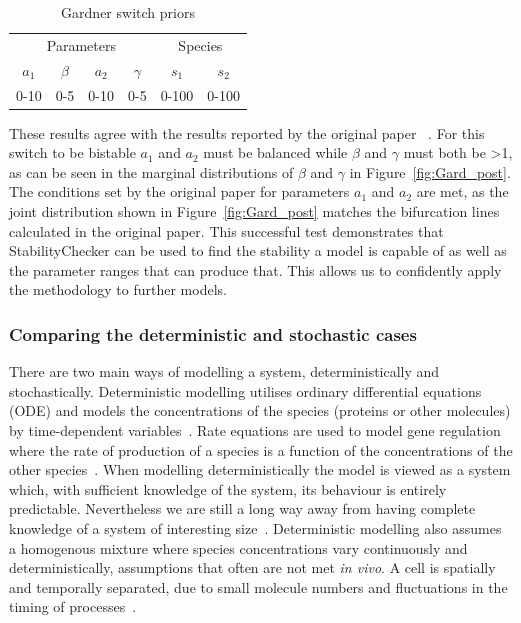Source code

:\begin{table}[p]
\centering
\caption{Gardner switch priors}
\label{tab:gard}
\begin{tabular}{cccc|cc}
\multicolumn{4}{c|}{Parameters} & \multicolumn{2}{c}{Species} \\ %
$a_1$   & $\beta$   & $a_2$   & $\gamma$  &   $s_1$      &       $s_2$   \\
0-10    & 0-5       & 0-10    &  0-5      &      0-100   &          0-100   
\end{tabular}
\end{table}

These results agree with the results reported by the original paper~\autocite{Gardner:2000vha} . For this switch to be bistable $a_1$ and $a_2$ must be balanced while $\beta$ and $\gamma$ must both be \textgreater 1, as can be seen in the marginal distributions of $\beta$ and $\gamma$ in Figure~\ref{fig:Gard_post}. The conditions set by the original paper for parameters $a_1$ and $a_2$ are met, as the joint distribution shown in Figure~\ref{fig:Gard_post} matches the bifurcation lines calculated in the original paper. 
This successful test demonstrates that StabilityChecker can be used to find the stability a model is capable of as well as the parameter ranges that can produce that. This allows us to confidently apply the methodology to further models.
\newpage
\subsubsection{Comparing the deterministic and stochastic cases} 
    
There are two main ways of modelling a system, deterministically and stochastically. Deterministic modelling utilises ordinary differential equations (ODE) and models the concentrations of the species (proteins or other molecules) by time-dependent variables~\autocite{deJong:2002ft}. Rate equations are used to model gene regulation where the rate of production of a species is a function of the concentrations of the other species~\autocite{deJong:2002ft}. When modelling deterministically the model is viewed as a system which, with sufficient knowledge of the system, its behaviour is entirely predictable. Nevertheless we are still a long way away from having complete knowledge of a system of interesting size~\autocite{wilkinson:2006}. Deterministic modelling also assumes a homogenous mixture where species concentrations vary continuously and deterministically, assumptions that often are not met \textit{in vivo}. A cell is spatially and temporally separated, due to small molecule numbers and fluctuations in the timing of processes~\autocite{deJong:2002ft}.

• • • •

_Your assignment:_ Please reproduce every entry above exactly, but leave out the pictures.

_Response below:_
Source code

:\begin{table}[p]
\centering
\caption{Gardner switch priors}
\label{tab:gard}
\begin{tabular}{cccc|cc}
\multicolumn{4}{c|}{Parameters} & \multicolumn{2}{c}{Species} \\ %
$a_1$   & $\beta$   & $a_2$   & $\gamma$  &   $s_1$      &       $s_2$   \\
0-10    & 0-5       & 0-10    &  0-5      &      0-100   &          0-100   
\end{tabular}
\end{table}

These results agree with the results reported by the original paper~\autocite{Gardner:2000vha} . For this switch to be bistable $a_1$ and $a_2$ must be balanced while $\beta$ and $\gamma$ must both be \textgreater 1, as can be seen in the marginal distributions of $\beta$ and $\gamma$ in Figure~\ref{fig:Gard_post}. The conditions set by the original paper for parameters $a_1$ and $a_2$ are met, as the joint distribution shown in Figure~\ref{fig:Gard_post} matches the bifurcation lines calculated in the original paper. 
This successful test demonstrates that StabilityChecker can be used to find the stability a model is capable of as well as the parameter ranges that can produce that. This allows us to confidently apply the methodology to further models.
\newpage
\subsubsection{Comparing the deterministic and stochastic cases} 
    
There are two main ways of modelling a system, deterministically and stochastically. Deterministic modelling utilises ordinary differential equations (ODE) and models the concentrations of the species (proteins or other molecules) by time-dependent variables~\autocite{deJong:2002ft}. Rate equations are used to model gene regulation where the rate of production of a species is a function of the concentrations of the other species~\autocite{deJong:2002ft}. When modelling deterministically the model is viewed as a system which, with sufficient knowledge of the system, its behaviour is entirely predictable. Nevertheless we are still a long way away from having complete knowledge of a system of interesting size~\autocite{wilkinson:2006}. Deterministic modelling also assumes a homogenous mixture where species concentrations vary continuously and deterministically, assumptions that often are not met \textit{in vivo}. A cell is spatially and temporally separated, due to small molecule numbers and fluctuations in the timing of processes~\autocite{deJong:2002ft}.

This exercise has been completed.